A referendum on the UK’s constitution should be a “one-off generational thing” which cannot be re-run for up to 20 years, a former Labour first minister has said.
Lord McConnell said while it was “inevitable” that there would be a referendum on Scottish independence, the SNP must “get back to basics” after losing that ballot in 2014.
He said: “I’m not in favour of re-running referenda every few years, or even possibly within 15, 20 years.
“I think if you lose a referendum you have to get back to basics, and build up your case and fight another day, but recognise that that day is going to be a long way off.”
He was speaking just hours before an expected statement by current First Minister Nicola Sturgeon on Scotland’s future in the wake of Brexit.
To me a referendum is a one-off generational thing and those who lose, no matter what the circumstances really, unless they are really really extreme circumstances, I think you have to accept the result.Lord McConnell
Lord McConnell said the 2016 referendum on the UK’s membership of the European Union “was not necessarily a bad thing in principle”, but it had been “handled appallingly badly” by then prime minister David Cameron.

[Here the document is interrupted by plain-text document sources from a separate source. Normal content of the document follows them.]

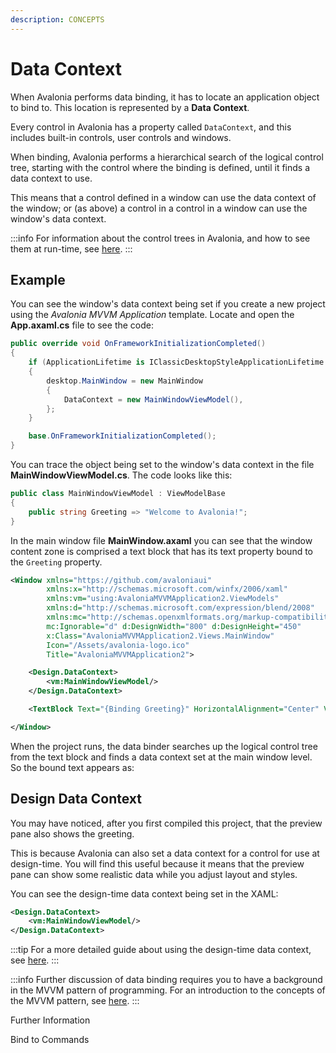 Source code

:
 ```yaml
---
description: CONCEPTS
---
```


# Data Context

When Avalonia performs data binding, it has to locate an application object to bind to. This location is represented by a **Data Context**.

<!--<figure><img src="../../.gitbook/assets/image (56).png" alt=""><figcaption></figcaption></figure>-->

Every control in Avalonia has a property called `DataContext`, and this includes built-in controls, user controls and windows.&#x20;

When binding, Avalonia performs a hierarchical search of the logical control tree, starting with the control where the binding is defined, until it finds a data context to use.&#x20;

<!--<figure><img src="../../.gitbook/assets/image (62).png" alt=""><figcaption></figcaption></figure>-->

This means that a control defined in a window can use the data context of the window; or (as above) a control in a control in a window can use the window's data context.

:::info
For information about the control trees in Avalonia, and how to see them at run-time, see [here](../control-trees.md).
:::

## Example

You can see the window's data context being set if you create a new project using the _Avalonia MVVM Application_ template. Locate and open the **App.axaml.cs** file to see the code:

```csharp
public override void OnFrameworkInitializationCompleted()
{
    if (ApplicationLifetime is IClassicDesktopStyleApplicationLifetime desktop)
    {
        desktop.MainWindow = new MainWindow
        {
            DataContext = new MainWindowViewModel(),
        };
    }

    base.OnFrameworkInitializationCompleted();
}
```

You can trace the object being set to the window's data context in the file **MainWindowViewModel.cs**. The code looks like this:

```csharp
public class MainWindowViewModel : ViewModelBase
{
    public string Greeting => "Welcome to Avalonia!";
}
```

In the main window file **MainWindow.axaml** you can see that the window content zone is comprised a text block that has its text property bound to the `Greeting` property.

```xml
<Window xmlns="https://github.com/avaloniaui"
        xmlns:x="http://schemas.microsoft.com/winfx/2006/xaml"
        xmlns:vm="using:AvaloniaMVVMApplication2.ViewModels"
        xmlns:d="http://schemas.microsoft.com/expression/blend/2008"
        xmlns:mc="http://schemas.openxmlformats.org/markup-compatibility/2006"
        mc:Ignorable="d" d:DesignWidth="800" d:DesignHeight="450"
        x:Class="AvaloniaMVVMApplication2.Views.MainWindow"
        Icon="/Assets/avalonia-logo.ico"
        Title="AvaloniaMVVMApplication2">

    <Design.DataContext>
        <vm:MainWindowViewModel/>
    </Design.DataContext>

    <TextBlock Text="{Binding Greeting}" HorizontalAlignment="Center" VerticalAlignment="Center"/>

</Window>
```

When the project runs, the data binder searches up the logical control tree from the text block and finds a data context set at the main window level. So the bound text appears as:

<!--<figure><img src="../../.gitbook/assets/image (20) (2).png" alt=""><figcaption></figcaption></figure>-->

## Design Data Context

You may have noticed, after you first compiled this project, that the preview pane also shows the greeting.

<!--<figure><img src="../../.gitbook/assets/image (40) (1).png" alt=""><figcaption></figcaption></figure>-->

This is because Avalonia can also set a data context for a control for use at design-time. You will find this useful because it means that the preview pane can show some realistic data while you adjust layout and styles.

You can see the design-time data context being set in the XAML:

```xml
<Design.DataContext>
    <vm:MainWindowViewModel/>
</Design.DataContext>
```

:::tip
For a more detailed guide about using the design-time data context, see [here](../../guides/implementation-guides/how-to-use-design-time-data.md).
:::

:::info
Further discussion of data binding requires you to have a background in the MVVM pattern of programming. For an introduction to the concepts of the MVVM pattern, see [here](../the-mvvm-pattern/). &#x20;
:::

Further Information

Bind to Commands
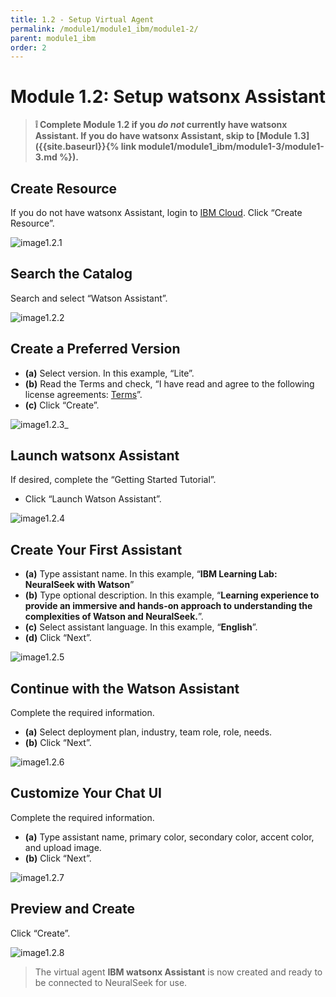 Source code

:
 ```yaml
---
title: 1.2 - Setup Virtual Agent
permalink: /module1/module1_ibm/module1-2/
parent: module1_ibm
order: 2
---
```


# Module 1.2: Setup watsonx Assistant

> **❕ Complete Module 1.2 if you _do not_ currently have watsonx Assistant. If you do have watsonx Assistant, skip to [Module 1.3]({{site.baseurl}}{% link module1/module1_ibm/module1-3/module1-3.md %}).**

## Create Resource

If you do not have watsonx Assistant, login to [IBM Cloud](https://cloud.ibm.com/login?cm_sp=ibmdev-_-developer-_-trial&_gl=1*1odtrhw*_ga*NTM2NzU0MTk0LjE2OTY1MjE4NDQ.*_ga_FYECCCS21D*MTY5Njg2NzU0Ni41LjEuMTY5Njg2ODg5OS4wLjAuMA..). 
Click “Create Resource”.

![image1.2.1](images/image1.2.1.png)
 
## Search the Catalog

Search and select “Watson Assistant”. 

![image1.2.2](images/image1.2.2.png)

## Create a Preferred Version

- **(a)** Select version. In this example, “Lite”.
- **(b)** Read the Terms and check, “I have read and agree to the following license agreements: [Terms](https://www.ibm.com/software/sla/sladb.nsf/sla/bm-0038-15)”.
- **(c)** Click “Create”.

![image1.2.3_](images/image1.2.3_updated.png)

## Launch watsonx Assistant

If desired, complete the “Getting Started Tutorial”. 
- Click “Launch Watson Assistant”.

![image1.2.4](images/image1.2.4.png)

## Create Your First Assistant

- **(a)** Type assistant name. In this example, “**IBM Learning Lab: NeuralSeek with Watson**”
- **(b)** Type optional description. In this example, “**Learning experience to provide an immersive and hands-on approach to understanding the complexities of Watson and NeuralSeek.**”.
- **(c)** Select assistant language. In this example, “**English**”.
- **(d)** Click “Next”.

![image1.2.5](images/image1.2.5.png)

## Continue with the Watson Assistant

 Complete the required information. 
 - **(a)** Select deployment plan, industry, team role, role, needs.
 - **(b)** Click “Next”.

 ![image1.2.6](images/image1.2.6.png)
 
## Customize Your Chat UI

Complete the required information. 
- **(a)** Type assistant name, primary color, secondary color, accent color, and upload image. 
- **(b)** Click “Next”.

![image1.2.7](images/image1.2.7.png)

## Preview and Create

Click “Create”.

![image1.2.8](images/image1.2.8.png)

> The virtual agent **IBM watsonx Assistant** is now created and ready to be connected to NeuralSeek for use.  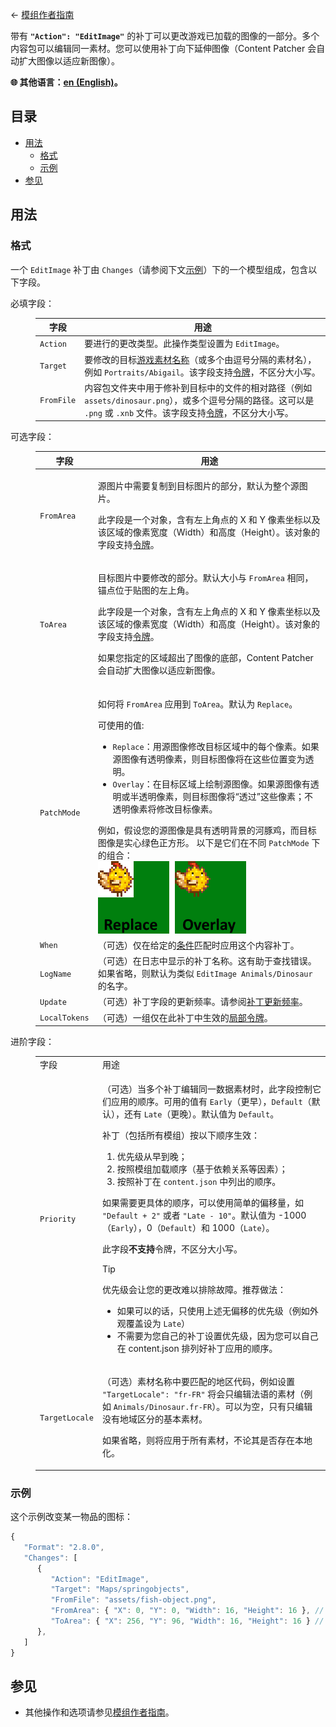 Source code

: ﻿← [模组作者指南](../author-guide.md)

带有 **`"Action": "EditImage"`** 的补丁可以更改游戏已加载的图像的一部分。多个内容包可以编辑同一素材。您可以使用补丁向下延伸图像（Content Patcher 会自动扩大图像以适应新图像）。

**🌐 其他语言：[en (English)](../../author-guide/action-editimage.md)。**

## 目录<a name="contents"></a>
* [用法](#usage)
  * [格式](#format)
  * [示例](#examples)
* [参见](#see-also)

## 用法<a name="usage"></a>
### 格式<a name="format"></a>

一个 `EditImage` 补丁由 `Changes`（请参阅下文[示例](#examples)）下的一个模型组成，包含以下字段。

<dl>
<dt>必填字段：</dt>
<dd>

字段       | 用途
--------- | -------
`Action`  | 要进行的更改类型。此操作类型设置为 `EditImage`。
`Target`  | 要修改的目标[游戏素材名称](../author-guide.md#what-is-an-asset)（或多个由逗号分隔的素材名），例如 `Portraits/Abigail`。该字段支持[令牌](../author-guide.md#tokens)，不区分大小写。
`FromFile` | 内容包文件夹中用于修补到目标中的文件的相对路径（例如 `assets/dinosaur.png`），或多个逗号分隔的路径。这可以是 `.png` 或 `.xnb` 文件。该字段支持[令牌](../author-guide.md#tokens)，不区分大小写。

</dd>
<dt>可选字段：</dt>
<dd>

字段         | 用途
----------- | -------
`FromArea`  | <p>源图片中需要复制到目标图片的部分，默认为整个源图片。</p><p>此字段是一个对象，含有左上角点的 X 和 Y 像素坐标以及该区域的像素宽度（Width）和高度（Height）。该对象的字段支持[令牌](../author-guide.md#tokens)。</p>
`ToArea`    | <p>目标图片中要修改的部分。默认大小与 `FromArea` 相同，锚点位于贴图的左上角。</p><p>此字段是一个对象，含有左上角点的 X 和 Y 像素坐标以及该区域的像素宽度（Width）和高度（Height）。该对象的字段支持[令牌](../author-guide.md#tokens)。</p><p>如果您指定的区域超出了图像的底部，Content Patcher 会自动扩大图像以适应新图像。</p>
`PatchMode` | <p>如何将 `FromArea` 应用到 `ToArea`。默认为 `Replace`。</p> 可使用的值: <ul><li><code>Replace</code>：用源图像修改目标区域中的每个像素。如果源图像有透明像素，则目标图像将在这些位置变为透明。</li><li><code>Overlay</code>：在目标区域上绘制源图像。如果源图像有透明或半透明像素，则目标图像将“透过”这些像素；不透明像素将修改目标像素。</li></ul>例如，假设您的源图像是具有透明背景的河豚鸡，而目标图像是实心绿色正方形。 以下是它们在不同 `PatchMode` 下的组合：<br />![](../../screenshots/patch-mode-examples.png)
`When`        | （可选）仅在给定的[条件](../author-guide.md#conditions)匹配时应用这个内容补丁。
`LogName`     | （可选）在日志中显示的补丁名称。这有助于查找错误。如果省略，则默认为类似 `EditImage Animals/Dinosaur` 的名字。
`Update`      | （可选）补丁字段的更新频率。请参阅[补丁更新频率](../author-guide.md#update-rate)。
`LocalTokens` | （可选）一组仅在此补丁中生效的[局部令牌](../author-guide/tokens.md#local-tokens)。

</dd>
<dt>进阶字段：</dt>
<dd>

<table>
  <tr>
    <td>字段</td>
    <td>用途</td>
  </tr>
  <tr>
  <td><code>Priority</code></td>
  <td>

（可选）当多个补丁编辑同一数据素材时，此字段控制它们应用的顺序。可用的值有 `Early`（更早），`Default`（默认），还有 `Late`（更晚）。默认值为 `Default`。

补丁（包括所有模组）按以下顺序生效：

1. 优先级从早到晚；
2. 按照模组加载顺序（基于依赖关系等因素）；
3. 按照补丁在 `content.json` 中列出的顺序。

如果需要更具体的顺序，可以使用简单的偏移量，如 `"Default + 2"` 或者 `"Late - 10"`。默认值为 -1000（`Early`），0（`Default`）和 1000（`Late`）。

此字段**不支持**令牌，不区分大小写。

> [!TIP]
> 优先级会让您的更改难以排除故障。推荐做法：
> * 如果可以的话，只使用上述无偏移的优先级（例如外观覆盖设为 `Late`）
> * 不需要为您自己的补丁设置优先级，因为您可以自己在 content.json 排列好补丁应用的顺序。

  </tr>
  <tr>
  <td><code>TargetLocale</code></td>
  <td>

（可选）素材名称中要匹配的地区代码，例如设置 `"TargetLocale": "fr-FR"` 将会只编辑法语的素材（例如 `Animals/Dinosaur.fr-FR`）。可以为空，只有只编辑没有地域区分的基本素材。

如果省略，则将应用于所有素材，不论其是否存在本地化。

</td>
</table>
</dd>
</dl>

### 示例<a name="examples"></a>

这个示例改变某一物品的图标：
```js
{
   "Format": "2.8.0",
   "Changes": [
      {
         "Action": "EditImage",
         "Target": "Maps/springobjects",
         "FromFile": "assets/fish-object.png",
         "FromArea": { "X": 0, "Y": 0, "Width": 16, "Height": 16 }, // 可选，默认整个图片
         "ToArea": { "X": 256, "Y": 96, "Width": 16, "Height": 16 } // 可选，默认与 FromArea 大小相同
      },
   ]
}
```

## 参见<a name="see-also"></a>
* 其他操作和选项请参见[模组作者指南](../author-guide.md)。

And while he said he did not enjoy the referendum in 2014, “I don’t think it was necessarily wrong that at some point we had to make a choice on that”.
Speaking at an event in Edinburgh organised by the think tank Reform Scotland, the former first minister said: “What I don’t like is the idea that we keep having them.
“To me a referendum is a one-off generational thing and those who lose, no matter what the circumstances really, unless they are really really extreme circumstances, I think you have to accept the result.”
He also warned Labour politicians that a vote for independence in Scotland would not necessarily return his party to power north of the border.
He told the event, held to mark the 20th anniversary of the creation of the Scottish Parliament, Lord McConnell said: “I think the political outcome of an independent Scotland would depend a lot on the economic circumstances of the time.
“If, as I think is now even perhaps anticipated by some of those who support independence, the early years of independence were a bit rough, people in Scotland would probably look for strong leadership, I’m not sure it would necessarily matter what party that was coming from.
“So a lot would depend on the leadership of the SNP, Labour the Conservatives, those three parties.
“I think those who assume that an independent Scotland would automatically be a Labour Scotland, I don’t think that is a correct assumption at all. We are in far too volatile political times for that to be assumed.”